##### Information

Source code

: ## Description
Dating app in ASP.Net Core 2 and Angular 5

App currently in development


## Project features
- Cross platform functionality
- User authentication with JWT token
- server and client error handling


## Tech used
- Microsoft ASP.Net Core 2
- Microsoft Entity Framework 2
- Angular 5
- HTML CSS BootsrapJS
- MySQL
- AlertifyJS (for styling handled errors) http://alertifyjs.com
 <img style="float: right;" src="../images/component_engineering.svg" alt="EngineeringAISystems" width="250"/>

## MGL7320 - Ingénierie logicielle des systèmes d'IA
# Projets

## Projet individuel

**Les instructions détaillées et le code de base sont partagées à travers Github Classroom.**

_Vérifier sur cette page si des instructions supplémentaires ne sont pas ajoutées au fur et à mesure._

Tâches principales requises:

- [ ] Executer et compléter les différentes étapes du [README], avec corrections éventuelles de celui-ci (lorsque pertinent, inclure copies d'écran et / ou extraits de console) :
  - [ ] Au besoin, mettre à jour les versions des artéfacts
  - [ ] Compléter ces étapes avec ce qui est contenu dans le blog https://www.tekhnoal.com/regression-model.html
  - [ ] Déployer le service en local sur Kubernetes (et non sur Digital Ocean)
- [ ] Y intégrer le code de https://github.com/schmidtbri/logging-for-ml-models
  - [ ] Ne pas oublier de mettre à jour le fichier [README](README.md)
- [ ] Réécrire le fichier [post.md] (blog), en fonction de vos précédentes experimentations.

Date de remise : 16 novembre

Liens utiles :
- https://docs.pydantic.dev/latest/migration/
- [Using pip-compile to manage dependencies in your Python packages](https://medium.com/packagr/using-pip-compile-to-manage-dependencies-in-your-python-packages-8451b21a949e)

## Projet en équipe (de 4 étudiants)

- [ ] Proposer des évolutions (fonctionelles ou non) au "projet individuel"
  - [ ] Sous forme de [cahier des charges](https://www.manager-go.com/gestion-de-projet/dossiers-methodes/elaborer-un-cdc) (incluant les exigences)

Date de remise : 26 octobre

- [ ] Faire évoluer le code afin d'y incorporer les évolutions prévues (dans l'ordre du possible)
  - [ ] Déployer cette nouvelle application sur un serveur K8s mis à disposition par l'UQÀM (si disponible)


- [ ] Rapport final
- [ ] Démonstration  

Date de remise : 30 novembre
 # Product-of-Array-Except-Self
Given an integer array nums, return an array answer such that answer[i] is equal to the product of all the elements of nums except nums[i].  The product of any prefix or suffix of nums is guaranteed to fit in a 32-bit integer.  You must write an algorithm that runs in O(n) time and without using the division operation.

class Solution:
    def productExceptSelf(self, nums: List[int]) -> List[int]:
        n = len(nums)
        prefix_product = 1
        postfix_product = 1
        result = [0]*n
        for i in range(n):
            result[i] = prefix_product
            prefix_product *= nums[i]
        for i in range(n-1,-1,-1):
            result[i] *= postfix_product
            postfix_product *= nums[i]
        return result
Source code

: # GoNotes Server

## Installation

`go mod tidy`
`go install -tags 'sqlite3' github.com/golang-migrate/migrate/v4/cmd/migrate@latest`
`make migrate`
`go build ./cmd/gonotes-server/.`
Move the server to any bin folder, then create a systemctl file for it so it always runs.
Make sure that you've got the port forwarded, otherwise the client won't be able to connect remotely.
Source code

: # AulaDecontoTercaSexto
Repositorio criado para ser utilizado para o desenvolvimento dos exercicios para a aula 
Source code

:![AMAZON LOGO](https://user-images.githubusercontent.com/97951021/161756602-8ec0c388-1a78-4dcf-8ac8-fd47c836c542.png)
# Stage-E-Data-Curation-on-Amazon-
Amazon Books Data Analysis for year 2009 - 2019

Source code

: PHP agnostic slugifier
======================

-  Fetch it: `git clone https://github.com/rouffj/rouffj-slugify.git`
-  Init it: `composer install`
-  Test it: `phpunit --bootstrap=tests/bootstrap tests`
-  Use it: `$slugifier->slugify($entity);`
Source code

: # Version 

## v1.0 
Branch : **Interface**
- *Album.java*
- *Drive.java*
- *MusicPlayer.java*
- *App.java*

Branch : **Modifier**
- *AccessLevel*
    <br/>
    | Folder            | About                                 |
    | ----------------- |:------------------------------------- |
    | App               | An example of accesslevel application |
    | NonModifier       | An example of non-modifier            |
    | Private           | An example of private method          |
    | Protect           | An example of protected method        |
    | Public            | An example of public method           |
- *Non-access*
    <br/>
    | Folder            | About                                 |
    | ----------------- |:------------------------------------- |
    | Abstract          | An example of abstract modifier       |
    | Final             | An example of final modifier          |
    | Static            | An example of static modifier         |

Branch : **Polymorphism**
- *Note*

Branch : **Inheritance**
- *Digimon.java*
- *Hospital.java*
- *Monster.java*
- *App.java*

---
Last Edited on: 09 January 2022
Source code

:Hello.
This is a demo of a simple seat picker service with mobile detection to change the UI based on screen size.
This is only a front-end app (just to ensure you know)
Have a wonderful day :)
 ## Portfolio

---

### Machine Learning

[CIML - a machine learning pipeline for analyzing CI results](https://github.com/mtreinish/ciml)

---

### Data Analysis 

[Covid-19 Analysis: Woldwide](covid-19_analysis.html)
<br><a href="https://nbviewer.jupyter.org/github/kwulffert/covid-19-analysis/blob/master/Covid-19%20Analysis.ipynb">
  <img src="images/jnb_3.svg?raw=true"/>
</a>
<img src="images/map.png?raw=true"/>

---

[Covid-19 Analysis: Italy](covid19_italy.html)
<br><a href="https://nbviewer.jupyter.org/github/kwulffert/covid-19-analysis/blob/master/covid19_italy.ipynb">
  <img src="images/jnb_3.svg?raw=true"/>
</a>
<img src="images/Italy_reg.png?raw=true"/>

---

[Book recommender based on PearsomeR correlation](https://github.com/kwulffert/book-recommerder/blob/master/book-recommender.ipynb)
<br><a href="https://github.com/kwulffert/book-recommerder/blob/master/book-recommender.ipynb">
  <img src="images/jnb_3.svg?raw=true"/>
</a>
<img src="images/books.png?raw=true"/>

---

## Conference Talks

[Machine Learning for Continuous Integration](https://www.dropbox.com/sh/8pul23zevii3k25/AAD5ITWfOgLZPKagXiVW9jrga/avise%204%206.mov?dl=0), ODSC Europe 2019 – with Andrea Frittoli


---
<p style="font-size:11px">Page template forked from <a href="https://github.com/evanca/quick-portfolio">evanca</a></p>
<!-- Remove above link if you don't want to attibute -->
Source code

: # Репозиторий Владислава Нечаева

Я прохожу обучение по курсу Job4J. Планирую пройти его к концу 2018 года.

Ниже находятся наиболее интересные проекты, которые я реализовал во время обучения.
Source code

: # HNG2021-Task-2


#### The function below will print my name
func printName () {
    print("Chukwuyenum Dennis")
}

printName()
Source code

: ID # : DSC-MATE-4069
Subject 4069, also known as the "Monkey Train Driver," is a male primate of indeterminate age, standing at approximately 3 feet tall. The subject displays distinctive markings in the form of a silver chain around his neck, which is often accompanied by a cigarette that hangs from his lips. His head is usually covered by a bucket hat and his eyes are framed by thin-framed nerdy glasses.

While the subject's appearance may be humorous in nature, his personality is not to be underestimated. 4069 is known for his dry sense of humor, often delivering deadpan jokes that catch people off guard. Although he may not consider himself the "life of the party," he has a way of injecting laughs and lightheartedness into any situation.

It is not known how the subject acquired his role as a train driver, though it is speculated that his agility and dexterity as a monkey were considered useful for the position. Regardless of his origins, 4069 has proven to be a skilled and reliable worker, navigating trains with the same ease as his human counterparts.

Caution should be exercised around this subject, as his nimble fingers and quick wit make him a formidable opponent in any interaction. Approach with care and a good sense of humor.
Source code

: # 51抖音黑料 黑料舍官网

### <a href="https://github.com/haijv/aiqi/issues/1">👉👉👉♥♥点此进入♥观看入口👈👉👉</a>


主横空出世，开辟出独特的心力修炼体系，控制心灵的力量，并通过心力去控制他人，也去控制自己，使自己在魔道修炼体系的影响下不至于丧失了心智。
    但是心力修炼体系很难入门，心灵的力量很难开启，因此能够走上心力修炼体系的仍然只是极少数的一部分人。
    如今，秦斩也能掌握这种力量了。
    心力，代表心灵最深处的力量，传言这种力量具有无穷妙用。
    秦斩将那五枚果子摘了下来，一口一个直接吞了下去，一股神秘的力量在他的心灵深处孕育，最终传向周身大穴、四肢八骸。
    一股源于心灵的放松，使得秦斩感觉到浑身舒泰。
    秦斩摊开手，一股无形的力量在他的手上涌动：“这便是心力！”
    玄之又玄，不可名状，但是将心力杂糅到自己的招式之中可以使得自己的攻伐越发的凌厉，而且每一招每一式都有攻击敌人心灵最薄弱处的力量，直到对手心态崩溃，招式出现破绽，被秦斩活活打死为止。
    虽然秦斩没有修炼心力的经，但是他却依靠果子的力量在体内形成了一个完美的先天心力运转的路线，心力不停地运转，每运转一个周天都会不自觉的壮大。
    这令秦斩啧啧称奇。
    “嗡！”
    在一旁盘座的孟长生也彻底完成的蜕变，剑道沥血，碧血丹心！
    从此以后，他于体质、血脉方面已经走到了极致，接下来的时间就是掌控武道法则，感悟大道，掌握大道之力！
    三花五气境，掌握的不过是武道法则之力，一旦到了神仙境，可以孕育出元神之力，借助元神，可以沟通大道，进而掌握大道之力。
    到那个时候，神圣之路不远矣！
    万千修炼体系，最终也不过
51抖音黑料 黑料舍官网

##########

Problem description
Pull every line containing "fichier" out of the records.

Final answer
  - [ ] Ne pas oublier de mettre à jour le fichier [README](README.md)
- [ ] Réécrire le fichier [post.md] (blog), en fonction de vos précédentes experimentations.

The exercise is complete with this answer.